From the entries, copy out every line in which the word "begin" is found.
------------------------------------------------
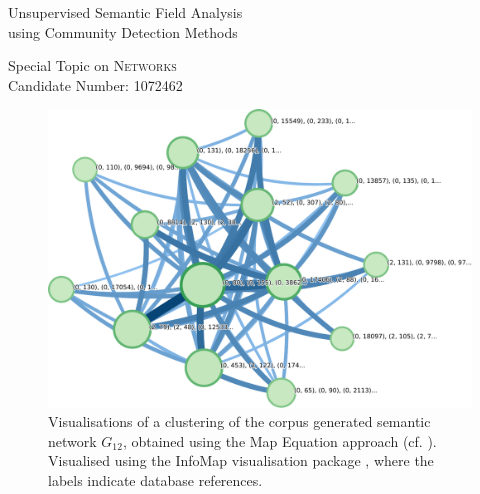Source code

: \documentclass[12pt, a4paper]{article}
\title{\topictitle}
\author{Candidate \candidatenumber}
\date{\today}
\newcommand{\topictitle}{Unsupervised Semantic Field Analysis \\ \large using Community Detection Methods}
\newcommand{\candidatenumber}{1072462}
\newcommand{\course}{Networks}
\begin{document}
  \pagestyle{plain}
  \begin{center}
    \vspace*{-2.5cm}
    \Large \topictitle \\
    \vspace{.3cm}

    \normalsize Special Topic on \textcolor{themecolor3}{\textsc{\course}}\\
    \normalsize Candidate Number: \textcolor{themecolor3}{\candidatenumber}
    \vspace{.3cm}
  \end{center}

  \begin{abstract}
    \label{abstract}
    In this work we will attempt to compare methods in the domain of semantic field tagging by considering a language corpus as a large graph of neighbouring words. The network is built by performing part-of-speech tagging iteratively on the entire corpus and linking together principal words that are connected in a neighbouring sense up to a radius of $r$ words.
    The resulting graph $G_r$ is then analysed using community detection methods such as \textit{Louvain Clustering}, \textit{Chinese Whispers}, \textit{Clauset Greedy Modularity} and other clustering approaches which we only discuss briefly.
    We derive the gain in modularity presented in the original work \cite{lambiotte-louvain-clustering} upon atomic modification of the clusters $\{C_i\}_{i=1}^{n_C}$.
    The Chinese Whispers algorithm is a simple graph clustering method originating from research in Natural Language Processing \parencite{cw-biemann} and it is well-established for semantic field analysis.
    The abovementioned algorithms are applied to a real-world corpus of the Latin language, working with a graph of 10843 nodes and 2.4 million edges.
    We compare them in terms of output modularity, runtime and number of clusters on the graphs introduced, which we compare to the eigengap in the spectrum of the graph Laplacian.
  \end{abstract}

  \begin{figure}[H]
    \centering
    \includegraphics[width=0.65\linewidth]{figures/library-graph-12.pajek.ftree.pdf}
    \caption{Visualisations of a clustering of the corpus generated semantic network $G_{12}$, obtained using the Map Equation approach (cf. ). Visualised using the InfoMap visualisation package \parencite{mapequation}, where the labels indicate database references.}
    \label{fig:mapequation}
  \end{figure}
\end{document}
------------------------------------------------
> Exercise solution:
\begin{document}
  \begin{center}
  \begin{abstract}
  \begin{figure}[H]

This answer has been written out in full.